Dans les deux brigades de gendarmerie de Batcham, les gendarmes nous ont assuré qu’ils ont une liste des présumes brigands.  Le poste provisoire de Baleghang compte 4 gendarmes et la brigade de Batcham, située au centre de la ville compte une dizaine d’hommes. Un effectif insuffisant pour contrôler la population de Batcham, évaluée à  45 000 âmes.
Dans les autres quartiers de Batcham, les habitants, sous la conduite des chefs de quartiers, ont instauré un système d’autodéfense. Une action qui a déjà fait ses preuves au quartier Bangwang, où l’insécurité, d’après le chef de ce quartier, a reculé.  
Honoré Feukouo
 
Réactions
Révérend Tambe Essaïe, pasteur de l’église évangélique du Cameroun paroisse de Bamessang : « J’ai été agressé»  

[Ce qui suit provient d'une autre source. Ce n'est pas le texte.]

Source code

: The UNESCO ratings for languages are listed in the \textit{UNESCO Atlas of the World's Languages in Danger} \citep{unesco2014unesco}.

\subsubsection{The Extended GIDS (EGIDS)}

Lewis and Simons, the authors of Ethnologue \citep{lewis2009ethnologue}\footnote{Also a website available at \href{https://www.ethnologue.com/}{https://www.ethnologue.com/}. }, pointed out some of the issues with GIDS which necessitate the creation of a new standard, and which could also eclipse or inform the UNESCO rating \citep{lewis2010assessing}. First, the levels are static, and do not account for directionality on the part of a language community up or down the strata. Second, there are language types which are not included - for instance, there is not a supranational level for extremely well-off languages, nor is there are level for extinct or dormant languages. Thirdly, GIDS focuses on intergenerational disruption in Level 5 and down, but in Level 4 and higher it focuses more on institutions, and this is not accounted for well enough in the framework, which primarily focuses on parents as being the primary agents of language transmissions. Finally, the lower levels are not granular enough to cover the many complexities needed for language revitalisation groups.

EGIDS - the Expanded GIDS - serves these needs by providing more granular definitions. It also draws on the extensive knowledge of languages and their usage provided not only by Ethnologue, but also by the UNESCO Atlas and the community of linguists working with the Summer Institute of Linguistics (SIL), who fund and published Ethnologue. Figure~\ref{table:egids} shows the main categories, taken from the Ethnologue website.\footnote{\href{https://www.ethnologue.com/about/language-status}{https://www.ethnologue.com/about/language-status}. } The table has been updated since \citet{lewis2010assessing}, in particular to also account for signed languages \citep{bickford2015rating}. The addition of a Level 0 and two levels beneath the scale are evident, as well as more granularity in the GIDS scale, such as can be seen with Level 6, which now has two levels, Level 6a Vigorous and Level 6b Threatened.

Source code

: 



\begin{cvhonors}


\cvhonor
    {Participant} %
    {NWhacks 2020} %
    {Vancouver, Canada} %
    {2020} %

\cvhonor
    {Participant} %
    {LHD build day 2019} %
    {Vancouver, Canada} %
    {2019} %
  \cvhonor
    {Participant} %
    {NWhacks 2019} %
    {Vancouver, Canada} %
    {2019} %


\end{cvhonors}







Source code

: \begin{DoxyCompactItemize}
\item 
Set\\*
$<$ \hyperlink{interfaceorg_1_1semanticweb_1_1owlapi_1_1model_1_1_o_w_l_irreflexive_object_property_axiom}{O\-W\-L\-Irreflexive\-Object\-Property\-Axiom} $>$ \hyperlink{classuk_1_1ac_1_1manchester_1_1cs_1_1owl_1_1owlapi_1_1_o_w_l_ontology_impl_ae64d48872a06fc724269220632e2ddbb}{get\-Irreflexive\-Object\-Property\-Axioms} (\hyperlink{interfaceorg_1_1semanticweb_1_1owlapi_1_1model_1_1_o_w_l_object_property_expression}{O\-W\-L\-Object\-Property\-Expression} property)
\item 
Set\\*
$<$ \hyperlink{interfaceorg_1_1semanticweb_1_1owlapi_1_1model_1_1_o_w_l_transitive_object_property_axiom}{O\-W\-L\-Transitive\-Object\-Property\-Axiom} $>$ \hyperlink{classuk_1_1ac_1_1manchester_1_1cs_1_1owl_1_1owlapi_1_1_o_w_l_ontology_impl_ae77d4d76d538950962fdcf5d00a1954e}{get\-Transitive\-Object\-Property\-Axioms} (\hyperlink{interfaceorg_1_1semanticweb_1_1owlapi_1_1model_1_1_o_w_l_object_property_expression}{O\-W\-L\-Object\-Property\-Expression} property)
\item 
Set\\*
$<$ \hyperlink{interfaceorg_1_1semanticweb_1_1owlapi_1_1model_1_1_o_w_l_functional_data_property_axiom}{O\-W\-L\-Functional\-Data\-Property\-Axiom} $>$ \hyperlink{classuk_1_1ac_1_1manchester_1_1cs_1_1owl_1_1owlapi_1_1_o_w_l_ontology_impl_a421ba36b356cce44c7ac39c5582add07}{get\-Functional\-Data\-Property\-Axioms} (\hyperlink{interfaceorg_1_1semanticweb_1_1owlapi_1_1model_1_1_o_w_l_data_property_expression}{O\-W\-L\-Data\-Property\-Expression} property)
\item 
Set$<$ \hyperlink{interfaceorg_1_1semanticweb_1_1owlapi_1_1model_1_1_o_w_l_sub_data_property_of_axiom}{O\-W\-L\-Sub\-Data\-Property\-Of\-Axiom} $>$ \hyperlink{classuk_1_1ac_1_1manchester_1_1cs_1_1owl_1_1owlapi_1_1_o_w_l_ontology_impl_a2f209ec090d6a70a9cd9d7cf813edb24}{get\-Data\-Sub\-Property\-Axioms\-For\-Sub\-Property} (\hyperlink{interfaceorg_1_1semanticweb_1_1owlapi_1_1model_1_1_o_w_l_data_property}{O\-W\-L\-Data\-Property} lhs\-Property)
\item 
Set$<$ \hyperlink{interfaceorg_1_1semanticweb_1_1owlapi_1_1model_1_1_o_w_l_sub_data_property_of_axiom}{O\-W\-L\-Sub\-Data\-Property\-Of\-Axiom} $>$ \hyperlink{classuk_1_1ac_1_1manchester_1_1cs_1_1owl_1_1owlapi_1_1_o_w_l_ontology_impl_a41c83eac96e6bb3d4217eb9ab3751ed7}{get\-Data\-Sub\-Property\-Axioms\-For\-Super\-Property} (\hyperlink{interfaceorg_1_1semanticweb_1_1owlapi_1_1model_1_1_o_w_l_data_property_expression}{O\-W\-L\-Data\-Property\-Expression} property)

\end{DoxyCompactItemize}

Ce sont les torches qui m’ont réveillé. C’était dans la nuit du 2 au 3 octobre 2010. J’ai été surpris dans mon sommeil par des torches braquées sur mes yeux. Tout ce que j’ai remarqué c’était le bout d’une arme de fabrication traditionnelle posée sur ma joue. Les inconnus en face de moi m’ont demandé l’argent que j’avais. Ils ont insisté sur les sommes de la collette, donnant même des chiffres. Ils paraissaient bien renseignés. Je leur ai dit que je ne gardais rien chez moi. Ils ne m’ont pas cru. Ils ont fouillé la maison de fond en comble et ont emporté une somme de 180.000 Fcfa que je venais de retirer pour la scolarité des enfants. A la fin, ils ont choisi, parmi les livres, ceux qui étaient précieux et coûteux. Ils ont aussi emporté beaucoup d’autres choses. Je m’évertuais juste, pendant leur fouille, à les entraîner loin de la chambre où se trouvait mon épouse. Lorsqu’ils sont repartis en me promettant de revenir, j’ai constaté qu’il était 2h30 à ma montre.

Albert Kazé dit Mbeleng, chef du quartier Bangwang : «La mort du chef est la principale cause de l’insécurité»
C’est après la création du poste provisoire de Baleghang, il y a bientôt trois ans, que l’insécurité a pris des grandes proportions à Batcham. Il faut préciser que c’est presqu’à la même période que le vide s’est installé à la chefferie. Pour moi, c’est la mort du chef qui est la principale cause de l’insécurité. Après plusieurs coups au cours desquels les groupes de bandits volaient tout et violaient les femmes, nous avons cru bon de nous réunir au quartier pour nous défendre. Les populations ont adhéré à l’idée après la nuit du samedi 5 Septembre 2010. Cette nuit-là, les bandits ont opéré dans 11 domiciles au quartier Bangwang. Nous avons formé un comité de vigilance. Il y a des équipes qui surveillent le jour, et  d’autres qui veillent la nuit. Depuis que nous avons commencé à arrêter nous-mêmes ces bandits, ils ont cessé de venir dans le quartier. Ils se contentent d’opérer dans les quartiers voisins. Le seul problème pour nous c’est que les bandits que nous saisissons, même la main dans le sac, et que nous conduisons à la gendarmerie, se retrouvent en liberté le lendemain.